▶ _EXERCISE AIM_: Only the lines holding the word "label" are wanted; copy each of them from the listing.

▶ _INPUT DATA_:

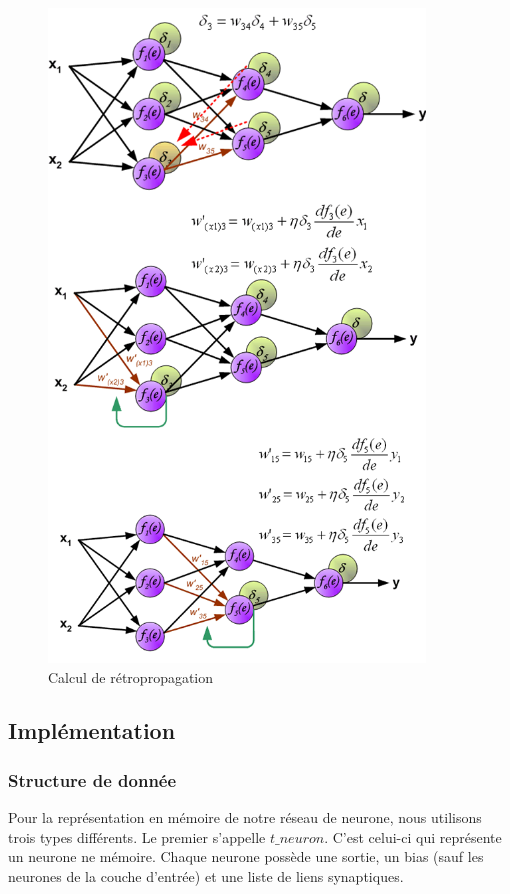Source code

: \documentclass[11pt]{report}
\begin{document}
\begin{figure}[htbp]
\centering
\includegraphics[width=10cm]{retropropagation.png}
\caption{Calcul de rétropropagation}
\label{retropropagation}
\end{figure}

\subsection{Implémentation}

\subsubsection{Structure de donnée}

Pour la représentation en mémoire de notre réseau de neurone, nous utilisons trois types différents. Le premier s'appelle $t\_neuron$. C'est celui-ci qui représente un neurone ne mémoire. Chaque neurone possède une sortie, un bias (sauf les neurones de la couche d'entrée) et une liste de liens synaptiques.
\end{document}
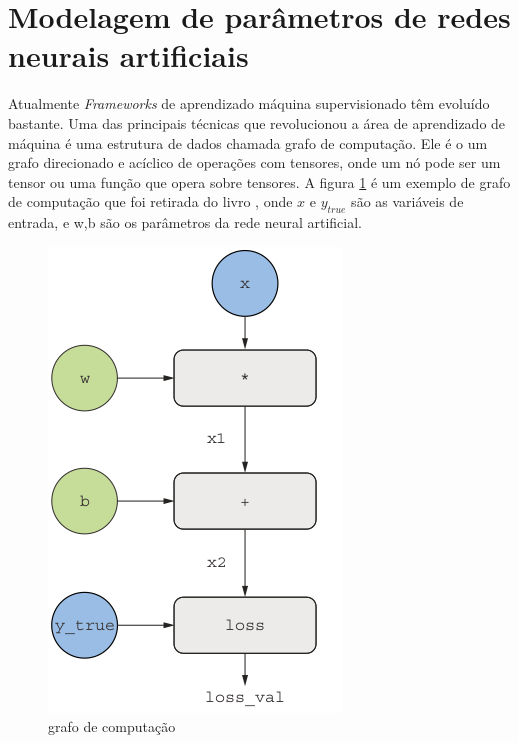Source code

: \section{Modelagem de parâmetros de redes neurais artificiais}
Atualmente \textit{Frameworks} de aprendizado máquina supervisionado
têm evoluído bastante. Uma das principais técnicas que revolucionou a
área de aprendizado de máquina é uma estrutura de dados chamada grafo
de computação. Ele é o um grafo direcionado e acíclico de operações com
tensores, onde um nó pode ser um tensor ou uma função que opera sobre
tensores. A figura \ref{fig:grafo:computacional} é um exemplo de
grafo de computação que foi retirada do livro \cite{chollet2021deep},
onde $x$ e $y_{true}$ são as variáveis de entrada, e w,b são
os parâmetros da rede neural artificial. 

\begin{figure}[H]
    \label{fig:grafo:computacional}
    \centering
    \includegraphics[scale=0.5]{figuras/grafo_computacional.png}
    \caption{grafo de computação}
\end{figure}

▶ _THE ANSWER_:
\label{retropropagation}
    \label{fig:grafo:computacional}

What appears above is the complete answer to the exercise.